## Task requirements
Nothing should be left out when you copy the entries below.
++++ Available records ++++
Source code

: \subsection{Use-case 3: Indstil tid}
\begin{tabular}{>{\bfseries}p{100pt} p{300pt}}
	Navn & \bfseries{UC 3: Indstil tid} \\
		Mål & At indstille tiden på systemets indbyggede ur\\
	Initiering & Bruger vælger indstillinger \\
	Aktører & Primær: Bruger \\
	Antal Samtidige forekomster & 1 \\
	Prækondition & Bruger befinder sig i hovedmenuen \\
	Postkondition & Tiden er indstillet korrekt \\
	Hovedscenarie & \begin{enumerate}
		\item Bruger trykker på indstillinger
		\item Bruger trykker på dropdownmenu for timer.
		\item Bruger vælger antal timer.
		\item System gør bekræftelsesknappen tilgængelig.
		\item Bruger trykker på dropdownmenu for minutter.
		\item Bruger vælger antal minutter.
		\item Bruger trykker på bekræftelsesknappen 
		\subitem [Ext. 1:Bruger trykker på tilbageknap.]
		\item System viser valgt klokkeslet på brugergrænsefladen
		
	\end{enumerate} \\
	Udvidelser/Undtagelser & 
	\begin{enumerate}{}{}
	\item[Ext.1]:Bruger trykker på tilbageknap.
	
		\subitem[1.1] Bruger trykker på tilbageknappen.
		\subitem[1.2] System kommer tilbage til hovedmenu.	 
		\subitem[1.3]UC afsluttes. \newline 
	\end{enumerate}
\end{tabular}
++++
## Exercise response
Source code

: \subsection{Use-case 3: Indstil tid}
\begin{tabular}{>{\bfseries}p{100pt} p{300pt}}
	Navn & \bfseries{UC 3: Indstil tid} \\
		Mål & At indstille tiden på systemets indbyggede ur\\
	Initiering & Bruger vælger indstillinger \\
	Aktører & Primær: Bruger \\
	Antal Samtidige forekomster & 1 \\
	Prækondition & Bruger befinder sig i hovedmenuen \\
	Postkondition & Tiden er indstillet korrekt \\
	Hovedscenarie & \begin{enumerate}
		\item Bruger trykker på indstillinger
		\item Bruger trykker på dropdownmenu for timer.
		\item Bruger vælger antal timer.
		\item System gør bekræftelsesknappen tilgængelig.
		\item Bruger trykker på dropdownmenu for minutter.
		\item Bruger vælger antal minutter.
		\item Bruger trykker på bekræftelsesknappen 
		\subitem [Ext. 1:Bruger trykker på tilbageknap.]
		\item System viser valgt klokkeslet på brugergrænsefladen
		
	\end{enumerate} \\
	Udvidelser/Undtagelser & 
	\begin{enumerate}{}{}
	\item[Ext.1]:Bruger trykker på tilbageknap.
	
		\subitem[1.1] Bruger trykker på tilbageknappen.
		\subitem[1.2] System kommer tilbage til hovedmenu.	 
		\subitem[1.3]UC afsluttes. \newline 
	\end{enumerate}
\end{tabular}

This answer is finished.